RECORDS FOR THE EXERCISE below:

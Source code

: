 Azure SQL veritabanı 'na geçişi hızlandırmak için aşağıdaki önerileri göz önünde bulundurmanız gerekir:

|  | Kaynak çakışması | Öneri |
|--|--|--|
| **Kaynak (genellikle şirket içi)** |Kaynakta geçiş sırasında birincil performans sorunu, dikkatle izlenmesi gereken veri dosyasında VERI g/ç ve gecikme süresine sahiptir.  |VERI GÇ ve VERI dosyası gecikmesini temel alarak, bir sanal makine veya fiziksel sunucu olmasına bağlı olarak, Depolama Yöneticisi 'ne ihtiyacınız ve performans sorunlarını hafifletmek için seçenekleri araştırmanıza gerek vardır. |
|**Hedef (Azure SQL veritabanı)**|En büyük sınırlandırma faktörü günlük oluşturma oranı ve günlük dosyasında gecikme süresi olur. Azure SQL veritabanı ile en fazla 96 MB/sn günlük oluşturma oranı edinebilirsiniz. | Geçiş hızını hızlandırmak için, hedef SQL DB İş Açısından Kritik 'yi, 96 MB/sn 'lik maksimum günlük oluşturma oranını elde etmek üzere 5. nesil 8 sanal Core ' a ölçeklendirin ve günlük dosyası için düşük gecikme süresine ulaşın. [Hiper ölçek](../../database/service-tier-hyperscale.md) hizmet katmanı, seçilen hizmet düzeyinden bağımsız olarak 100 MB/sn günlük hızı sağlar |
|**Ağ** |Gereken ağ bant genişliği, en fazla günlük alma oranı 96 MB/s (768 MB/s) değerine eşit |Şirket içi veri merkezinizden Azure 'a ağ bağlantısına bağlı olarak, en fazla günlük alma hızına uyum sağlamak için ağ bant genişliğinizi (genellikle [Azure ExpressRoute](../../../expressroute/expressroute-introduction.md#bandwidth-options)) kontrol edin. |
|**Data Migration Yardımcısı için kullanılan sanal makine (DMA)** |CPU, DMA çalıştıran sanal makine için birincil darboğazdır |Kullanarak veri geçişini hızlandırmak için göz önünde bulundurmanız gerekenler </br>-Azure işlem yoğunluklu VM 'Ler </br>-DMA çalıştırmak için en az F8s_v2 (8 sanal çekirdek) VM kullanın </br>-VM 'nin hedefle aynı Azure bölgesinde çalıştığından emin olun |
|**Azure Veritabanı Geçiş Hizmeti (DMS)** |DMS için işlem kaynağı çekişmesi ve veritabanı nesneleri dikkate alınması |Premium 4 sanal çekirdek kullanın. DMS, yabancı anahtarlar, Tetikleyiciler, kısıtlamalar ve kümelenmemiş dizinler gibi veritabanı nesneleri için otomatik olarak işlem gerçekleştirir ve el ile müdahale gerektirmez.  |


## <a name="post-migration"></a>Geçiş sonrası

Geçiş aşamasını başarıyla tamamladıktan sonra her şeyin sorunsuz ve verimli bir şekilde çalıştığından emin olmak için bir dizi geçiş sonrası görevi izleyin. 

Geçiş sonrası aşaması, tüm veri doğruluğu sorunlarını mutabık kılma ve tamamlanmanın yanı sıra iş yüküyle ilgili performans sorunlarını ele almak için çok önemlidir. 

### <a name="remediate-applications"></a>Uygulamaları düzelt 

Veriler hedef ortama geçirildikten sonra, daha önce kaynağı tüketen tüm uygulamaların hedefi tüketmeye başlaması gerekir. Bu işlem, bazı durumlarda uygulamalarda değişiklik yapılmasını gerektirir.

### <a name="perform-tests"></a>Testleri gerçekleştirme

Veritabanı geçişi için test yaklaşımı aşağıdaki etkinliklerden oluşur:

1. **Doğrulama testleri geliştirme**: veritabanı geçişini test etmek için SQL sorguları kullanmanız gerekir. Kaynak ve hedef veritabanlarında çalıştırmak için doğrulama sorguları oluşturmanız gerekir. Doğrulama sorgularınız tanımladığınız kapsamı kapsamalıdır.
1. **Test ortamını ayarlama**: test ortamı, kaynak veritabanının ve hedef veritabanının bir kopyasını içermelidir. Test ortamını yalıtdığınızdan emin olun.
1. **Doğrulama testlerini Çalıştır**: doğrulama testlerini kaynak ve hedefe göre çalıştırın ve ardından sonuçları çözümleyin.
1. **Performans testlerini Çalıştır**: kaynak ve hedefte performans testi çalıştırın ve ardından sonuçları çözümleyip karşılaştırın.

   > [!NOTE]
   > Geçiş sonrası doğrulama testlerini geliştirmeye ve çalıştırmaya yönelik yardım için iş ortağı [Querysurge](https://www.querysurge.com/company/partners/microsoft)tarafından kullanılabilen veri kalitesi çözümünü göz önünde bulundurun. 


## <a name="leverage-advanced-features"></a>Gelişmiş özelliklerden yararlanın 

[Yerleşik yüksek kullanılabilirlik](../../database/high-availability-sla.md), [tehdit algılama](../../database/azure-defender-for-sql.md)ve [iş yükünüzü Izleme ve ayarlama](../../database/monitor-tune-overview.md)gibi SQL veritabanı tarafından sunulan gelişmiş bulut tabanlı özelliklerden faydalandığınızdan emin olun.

End of RECORDS FOR THE EXERCISE.

In the material above, how many lines contain "sorunlarını"? Reply with only the number.

2